Principles and Practices of Marketing

Intensities of distribution involve determining the number of intermediaries that will be used at each level and includes:

  1. I) Intensive Distribution

This is the strategy whereby a product is distributed by as many outlets as possible. This  is used for products, which the consumer requires a great deal of location convenience e.gcigarettes, Newspapers milk, bread, Scratch cards,soft drinks etc.

  1. II) Selective distribution

Manufacturers select only a few distributors for a new product and is especially. For speciality and shopping goods e.g. Appliance like fridge, cookers.

Advantage of selective Distribution

  1. a) It enables the produce to gain adequate market coverage
  2. b) Easy to control the channel
  3. c) Less costly compared to intensive distribution strategy.

III) Exclusive distribution

This is getting into an agreement with a particular middle man where the manufacturer gives exclusive rights to the marketer to distribute the product.This severely limits the numbers of intermediate or channel members. Used when the producer wants to maintain the control of the service levels. Also here, the middleman in return agrees not to carry any merchandise of the competition e.g. Bata, Simba Telecom (Safaricom Dealer),Marshall,-exclusive distributor of electronics and DT Dobie for Mercedes.
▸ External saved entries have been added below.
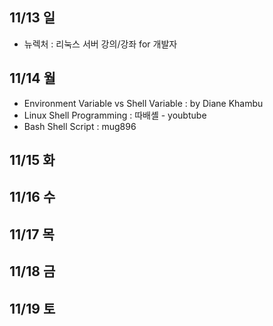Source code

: ## 11/13 일
- 뉴렉처 : 리눅스 서버 강의/강좌 for 개발자

## 11/14 월
- Environment Variable vs Shell Variable : by Diane Khambu 
- Linux Shell Programming : 따배셸 - youbtube 
- Bash Shell Script : mug896

## 11/15 화


## 11/16 수


## 11/17 목


## 11/18 금

 
## 11/19 토

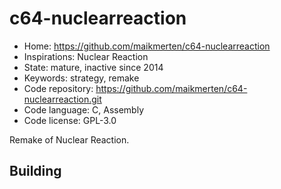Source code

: # c64-nuclearreaction

- Home: https://github.com/maikmerten/c64-nuclearreaction
- Inspirations: Nuclear Reaction
- State: mature, inactive since 2014
- Keywords: strategy, remake
- Code repository: https://github.com/maikmerten/c64-nuclearreaction.git
- Code language: C, Assembly
- Code license: GPL-3.0

Remake of Nuclear Reaction.

## Building
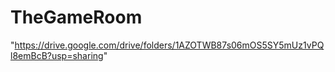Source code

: # TheGameRoom

"https://drive.google.com/drive/folders/1AZOTWB87s06mOS5SY5mUz1vPQl8emBcB?usp=sharing"
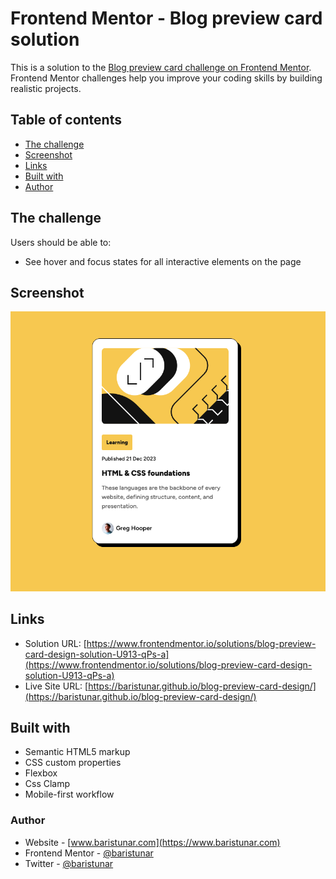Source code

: # Frontend Mentor - Blog preview card solution

This is a solution to the [Blog preview card challenge on Frontend Mentor](https://www.frontendmentor.io/challenges/blog-preview-card-ckPaj01IcS). Frontend Mentor challenges help you improve your coding skills by building realistic projects. 

## Table of contents

  - [The challenge](#the-challenge)
  - [Screenshot](#screenshot)
  - [Links](#links)
  - [Built with](#built-with)
  - [Author](#author)


## The challenge

Users should be able to:

- See hover and focus states for all interactive elements on the page

## Screenshot

![Preview](./assets/images/screenshot.png)

## Links

- Solution URL: [https://www.frontendmentor.io/solutions/blog-preview-card-design-solution-U913-qPs-a](https://www.frontendmentor.io/solutions/blog-preview-card-design-solution-U913-qPs-a)
- Live Site URL: [https://baristunar.github.io/blog-preview-card-design/](https://baristunar.github.io/blog-preview-card-design/)

## Built with

- Semantic HTML5 markup
- CSS custom properties
- Flexbox
- Css Clamp
- Mobile-first workflow

### Author

- Website - [www.baristunar.com](https://www.baristunar.com)
- Frontend Mentor - [@baristunar](https://www.frontendmentor.io/profile/baristunar)
- Twitter - [@baristunar](https://www.twitter.com/baristunar)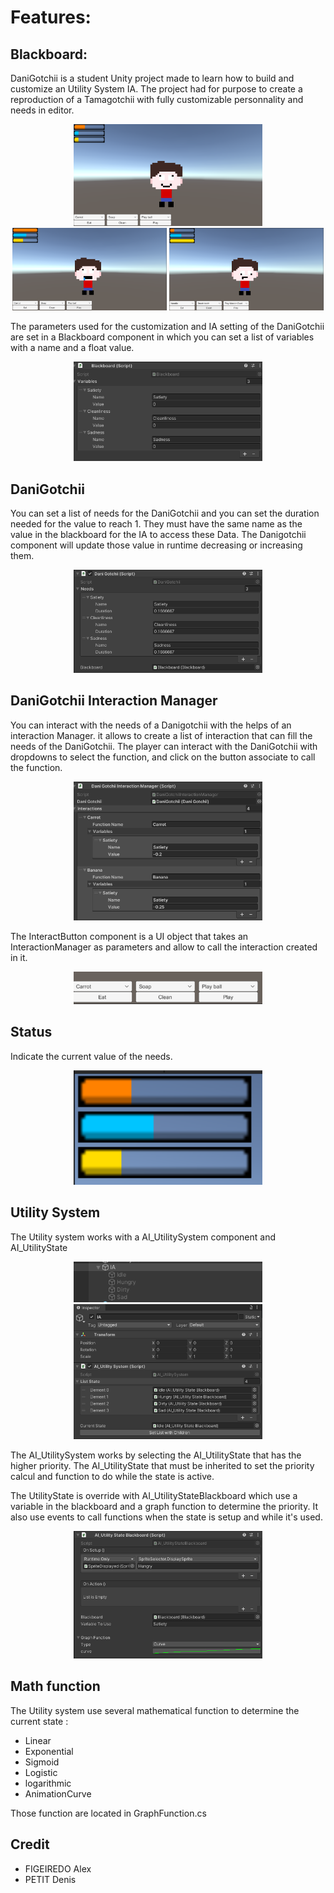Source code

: 
# Features:
## Blackboard:

DaniGotchii is a student Unity project made to learn how to build and customize an Utility System IA. The project had for purpose to create a reproduction of a Tamagotchii with fully customizable personnality and needs in editor.

<div align="center">
    <p></p>
    <img src="Screenshots/DaniGotchii_Gameplay1.png" width=60% height=60%/>
    <img src="Screenshots/DaniGotchii_Gameplay2.png" width=49% height=49%/>
    <img src="Screenshots/DaniGotchii_Gameplay3.png" width=49% height=49%/>
</div>

The parameters used for the customization and IA setting of the DaniGotchii are set in a Blackboard component in which you can set a list of variables with a name and a float value.

<div align="center">
    <p></p>
<img src="Screenshots/Blackboard.png" width=60% height=60% /> 
</div>

## DaniGotchii

You can set a list of needs for the DaniGotchii and you can set the duration needed for the value to reach 1. They must have the same name as the value in the blackboard for the IA to access these Data. The Danigotchii component will update those value in runtime decreasing or increasing them.

<div align="center">
    <p></p>
<img src="Screenshots/DaniGotchii.png" width=60% height=60% />
</div>

## DaniGotchii Interaction Manager

You can interact with the needs of a Danigotchii with the helps of an interaction Manager. it allows to create a list of interaction that can fill the needs of the DaniGotchii. The player can interact with the DaniGotchii with dropdowns to select the function, and click on the button associate to call the function.

<div align="center">
    <p></p>
<img src="Screenshots/DaniGotchiiInteractionManager.png" width=60% height=60% />
</div>

The InteractButton component is a UI object that takes an InteractionManager as parameters and allow to call the interaction created in it.

<div align="center">
    <p></p>
<img src="Screenshots/InteractButtons.png" width=60% height=60% />
</div>

## Status

Indicate the current value of the needs.

<div align="center">
    <p></p>
<img src="Screenshots/Bars.png" width=60% height=60% />
</div>

## Utility System

The Utility system works with a AI_UtilitySystem component and AI_UtilityState

<div align="center">
    <p></p>
<img src="Screenshots/Hierachy_IA.png" width=60% height=60% />
<img src="Screenshots/UtilitySystem.png" width=60% height=60% />
</div>


The AI_UtilitySystem works by selecting the AI_UtilityState that has the higher priority.
The AI_UtilityState that must be inherited to set the priority calcul and function to do while the state is active.

The UtilityState is override with AI_UtilityStateBlackboard which use a variable in the blackboard and a graph function to determine the priority.
It also use events to call functions when the state is setup and while it's used.

<div align="center">
    <p></p>
<img src="Screenshots/UtilityStateBlackboard.png" width=60% height=60% />
</div>

 ## Math function

The Utility system use several mathematical function to determine the current state :

- Linear
- Exponential
- Sigmoid
- Logistic
- logarithmic
- AnimationCurve

Those function are located in GraphFunction.cs


## Credit
- FIGEIREDO Alex
- PETIT Denis
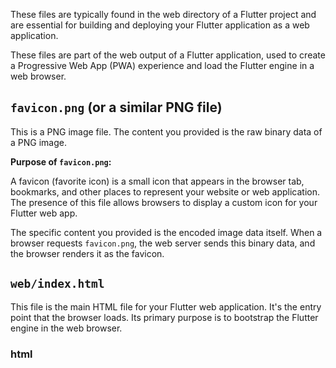 These files are typically found in the web directory of a Flutter project and are essential for building and deploying your Flutter application as a web application.

These files are part of the web output of a Flutter application, used to create a Progressive Web App (PWA) experience and load the Flutter engine in a web browser.

## `favicon.png` (or a similar PNG file)

This is a PNG image file. The content you provided is the raw binary data of a PNG image.

**Purpose of `favicon.png`:**

A favicon (favorite icon) is a small icon that appears in the browser tab, bookmarks, and other places to represent your website or web application. The presence of this file allows browsers to display a custom icon for your Flutter web app.

The specific content you provided is the encoded image data itself. When a browser requests `favicon.png`, the web server sends this binary data, and the browser renders it as the favicon.

## `web/index.html`

This file is the main HTML file for your Flutter web application. It's the entry point that the browser loads. Its primary purpose is to bootstrap the Flutter engine in the web browser.

### html
<!DOCTYPE html> <html> <head> <!-- If you are serving your web app in a path other than the root, change the href value below to reflect the base path you are serving from.

The path provided below has to start and end with a slash "/" in order for
it to work correctly.

For more details:
* https://developer.mozilla.org/en-US/docs/Web/HTML/Element/base

This is a placeholder for base href that will be replaced by the value of
the `--base-href` argument provided to `flutter build`.


Purpose of index.html:

This file serves as the container for your Flutter web application. It loads the necessary JavaScript files (flutter.js and main.dart.js) and initializes the Flutter engine in the browser's rendering environment. The Flutter UI is then rendered within this HTML page.

This file is the web app manifest, a JSON file that provides information about your web application to the browser. It's essential for enabling Progressive Web App (PWA) features.

json
{
    "name": "danter", // The full name of the web application
    "short_name": "danter", // A shorter name for the web application (used on home screen icons)
    "start_url": ".", // The URL that the user navigates to when launching the web app
    "display": "standalone", // Specifies how the web app should be displayed (e.g., standalone window)
    "background_color": "#hexcode", // The background color of the splash screen
    "theme_color": "#hexcode", // The theme color for the browser's UI
    "description": "A new Flutter project.", // A description of the web application
    "orientation": "portrait-primary", // The default orientation for the web app
    "prefer_related_applications": false, // Indicates whether related native applications should be preferred
    "icons": [ // An array of icons for different sizes and purposes
        {
            "src": "icons/Icon-192.png",
            "sizes": "192x192",
            "type": "image/png"
        },
        {
            "src": "icons/Icon-512.png",
            "sizes": "512x512",
            "type": "image/png"
        },
        {
            "src": "icons/Icon-maskable-192.png",
            "sizes": "192x192",
            "type": "image/png",
            "purpose": "maskable" // Maskable icons are designed to look good on different icon shapes
        },
        {
            "src": "icons/Icon-maskable-512.png",
            "sizes": "512x512",
            "type": "image/png",
            "purpose": "maskable"
        }
    ]
}

Explanation:

* name and short_name: Define the full and short names of the web app.
* start_url: Specifies the URL that the user is directed to when they launch the web app from their home screen.
* display: Controls how the web app is displayed. "standalone" suggests it should look and feel like a native app, without a browser address bar.
* background_color and theme_color: Define colors used for the splash screen and the browser's UI elements when the web app is running. The #hexcode placeholders should be replaced with actual hex color values.
* description: A brief description of the web app.
* orientation: Sets the preferred orientation for the web app.
* prefer_related_applications: Indicates whether the browser should suggest installing a related native application instead of the web app.
* icons: An array of objects defining the icons for the web app at various sizes and purposes. Maskable icons are specifically designed to adapt to different icon shapes on different platforms.
Purpose of manifest.json:

This file allows you to configure how your Flutter web app appears and behaves when added to a user's home screen or launched as a PWA. It provides essential information like the app's name, icons, start URL, and display mode, enabling features like offline access (with a service worker, though not explicitly configured in this manifest), splash screens, and add-to-home-screen functionality.

Together, these three files (favicon.png, index.html, and manifest.json) are crucial components of a Flutter web application, enabling it to be loaded and run in a web browser and providing a basic PWA experience.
Advantages of exclusive distribution

  1. a) The rational behind this strategy is that the specialization in one line may greatly increase sales and profits particularly the premium price obtained through exclusive distribution
  2. b) Certain service level is maintained.
  3. c) Control by the manufacturer
  4. d) Standardized price


  1. a) Requires greater partnership between the seller and re –sellers e.g. Bamburi.
  2. b) Training of channel members thus costly.